Visitar la bahía de Drake (o Drake Bay) en Costa Rica es sumergirse en un mundo donde la jungla se une al océano en un espectáculo de verdes y azules. Frente a la península de Osa, este rincón apartado es uno de los tesoros más maravillosos del país.

En la bahía de Drake, los caminos de tierra se cruzan con el canto de los monos aulladores, las playas vírgenes se extienden bajo las palmeras y la vida marina baila alrededor de la isla del Caño. Aquí no hay carreteras asfaltadas, sino senderos salvajes que llevan a la zona sur del parque Corcovado. Déjate llevar hasta el fin del mundo y descubre la magia de este lugar único.

  • Isla
  • Relajación
  • Etapa de senderismo / Trek

Drake Bay : ¿Cómo llegar?

La bahía de Drake se encuentra en la costa pacífico suroeste de Costa Rica, en la península de Osa, a las puertas del parque nacional Corcovado, uno de los más salvajes del país.
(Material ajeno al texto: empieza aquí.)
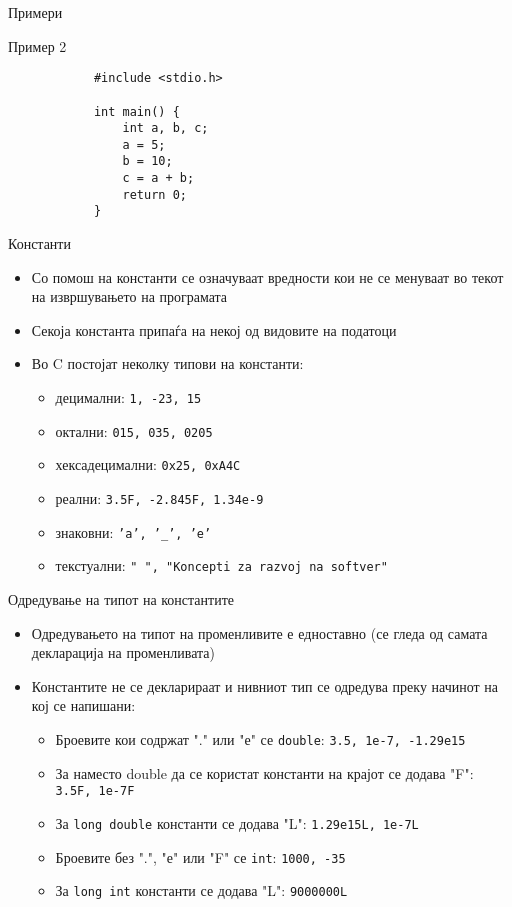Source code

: \begin{frame}[fragile]{Примери}
	\begin{exampleblock}{Пример 2}
		\begin{lstlisting}
			#include <stdio.h>

			int main() {
			    int a, b, c;
			    a = 5;
			    b = 10;
			    c = a + b;
			    return 0;
			}
		\end{lstlisting}
	\end{exampleblock}
\end{frame}

\begin{frame}{Константи}
\begin{itemize}
\item Со помош на константи се означуваат вредности кои не се менуваат во текот на извршувањето на програмата
\item Секоја константа припаѓа на некој од видовите на податоци
\item Во C постојат неколку типови на константи:
\begin{itemize}
\item децимални: \texttt{1, -23, 15}
\item октални: \texttt{015, 035, 0205}
\item хексадецимални: \texttt{0x25, 0xA4C}
\item реални: \texttt{3.5F, -2.845F, 1.34e-9}
\item знаковни: \texttt{'a', '\_', 'e'}
\item текстуални: \texttt{" ", "Koncepti za razvoj na softver"}
\end{itemize}
\end{itemize}
\end{frame}

\begin{frame}{Одредување на типот на константите}
\begin{itemize}
\item Одредувањето на типот на променливите е едноставно (се гледа од самата декларација на променливата)
\item Константите не се декларираат и нивниот тип се одредува преку начинот на кој се напишани:
\begin{itemize}
\item Броевите кои содржат "." или "е" се {\color{blue}\texttt{double}}: \texttt{3.5, 1е-7, -1.29е15}
\item За наместо double да се користат {} константи на крајот се додава "F": \texttt{3.5F, 1e-7F}
\item За {\color{blue}\texttt{long double}} константи се додава "L": \texttt{1.29е15L, 1e-7L}
\item Броевите без ".", "е" или "F" се {\color{blue}\texttt{int}}: \texttt{1000, -35}
\item За {\color{blue}\texttt{long int}} константи се додава "L": \texttt{9000000L}
\end{itemize}
\end{itemize}
\end{frame}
Drake Bay : ¿Cuándo viajar?

La mejor época para viajar a la Drake Bay es de diciembre a abril: es la temporada seca, perfecta para explorar el parque Corcovado, con menos lluvia y menos mosquitos.

Drake Bay : ¿Por cuánto tiempo?

Cuenta con quedarte al menos tres o cuatro días en la bahía de Drake, el tiempo ideal para explorar el parque Corcovado y hacer una excursión a la isla Caño.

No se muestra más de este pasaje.